Remember the goals against Stoke? Lampard put the ball behind the full back. There were times last night when we could have done the same thing but didn’t. So we don’t put doubt into the minds of defenders.
There were phases last night that cried out for a Lebeouf type figure at the back who could quickly change the angle of attack with an accurate long ball out wide. It never happens now.
To me the patterns seem too set. We ignore the man in space too often for it to be poor vision of the part of the players. Surely we should use the best outlet and change the angle of attack more quickly. That’s my major whinge at the moment. I guess I’m seeing what the regulars have been watching for large parts of the season.
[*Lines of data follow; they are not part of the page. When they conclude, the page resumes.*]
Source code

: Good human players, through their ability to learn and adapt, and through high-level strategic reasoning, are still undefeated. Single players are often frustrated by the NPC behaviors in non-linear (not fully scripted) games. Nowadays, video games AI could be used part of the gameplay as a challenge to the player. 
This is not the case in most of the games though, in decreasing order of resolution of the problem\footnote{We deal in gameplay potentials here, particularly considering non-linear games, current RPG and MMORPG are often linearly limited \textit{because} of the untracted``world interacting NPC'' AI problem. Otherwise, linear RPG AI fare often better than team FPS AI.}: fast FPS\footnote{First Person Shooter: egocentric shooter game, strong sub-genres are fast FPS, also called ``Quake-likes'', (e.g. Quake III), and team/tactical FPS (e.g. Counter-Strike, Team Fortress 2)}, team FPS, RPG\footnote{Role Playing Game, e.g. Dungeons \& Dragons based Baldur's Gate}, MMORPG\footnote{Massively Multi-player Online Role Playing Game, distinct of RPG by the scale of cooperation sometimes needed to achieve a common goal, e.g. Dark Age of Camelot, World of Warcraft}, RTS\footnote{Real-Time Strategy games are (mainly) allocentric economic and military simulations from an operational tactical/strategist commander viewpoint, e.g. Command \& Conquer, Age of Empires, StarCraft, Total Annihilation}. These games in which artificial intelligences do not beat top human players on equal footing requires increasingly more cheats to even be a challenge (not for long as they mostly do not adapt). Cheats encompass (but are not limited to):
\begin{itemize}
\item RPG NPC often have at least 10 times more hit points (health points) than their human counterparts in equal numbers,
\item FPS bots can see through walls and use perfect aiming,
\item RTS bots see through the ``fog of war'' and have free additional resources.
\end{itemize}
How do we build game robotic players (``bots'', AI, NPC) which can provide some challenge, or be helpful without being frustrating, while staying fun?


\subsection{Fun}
But I did enjoy it, a win is a win and events elsewhere only served to increase the warm feeling that three points brings. There is a spirit in the side and I didn’t feel that anyone played really poorly. I thought Malouda started brightly but got clattered twice and then faded. I wonder if teams know that if they hit him hard early they can take him out of the game? Bosingwa was very subdued I thought. But it’s his first season in the Premier League and perhaps a dip in form is not surprising.
So to player ratings and in honour of our visitors from Teesside, home to a large chunk of what there is of Britain’s chemical industry, I thought I would use the some of the varying densities of Polyethylene. Players will be rated against the following scale with MDPE being the average.
– High Density Polyethylene HDPE
– High Density Cross-Linked Polyethylene HDXLPE
– Cross-Linked Polyethylene XLPE
– Medium Density Polyethylene MDPE
– Low Density Polyethylene LDPE
– Linear Low Density Polyethylene LLDPE
– Very Low Density Polyethylene VLDPE
Thus a load of trash would get you Very Low Density Polyethylene (VLDPE), a stellar performance High Density Polyethylene (HDPE).
- Petr Cech – MDPE – little to do but was secure.
- Jose Bosingwa – LDPE – didn’t deem to get into the game in his usual fashion.
- Alex – MDPE – did nothing silly, helped create the first goal.
- John Terry – MDPE – steady but no more.
- Ashley Cole – XLPE – offered a threat going forward, too easily beaten once or twice.
- John Obi Mikel – MDPE – did a job, but too many touches when the ball needs to move quickly.
- Michael Ballack – XLPE – got about the place in an unspectacular fashion.
- Frank Lampard – XLPE – tried to drive things but didn’t use his full range.
- Salomon Kalou – HDXLPE – tricky, lively, two good finishes.
- Florent Malouda – LDPE – started well and then faded again.
- Nicolas Anelka – MDPE – started to shine when he got space second half.
- Didier Drogba (sub) – XLPE – made an impact, he’s a striker so he’s too selfish sometimes.
- Deco (sub) – MDPE – too little time to tell.
- Miroslav Stoch (sub) – MDPE – too little time to tell.
So it’s all set up for the big game on Sunday. We have to keep eking out the wins. Let’s look to the wide open spaces.
Right yak driver let’s go.
And you’re right limetreebower, the man with the mic is a cock.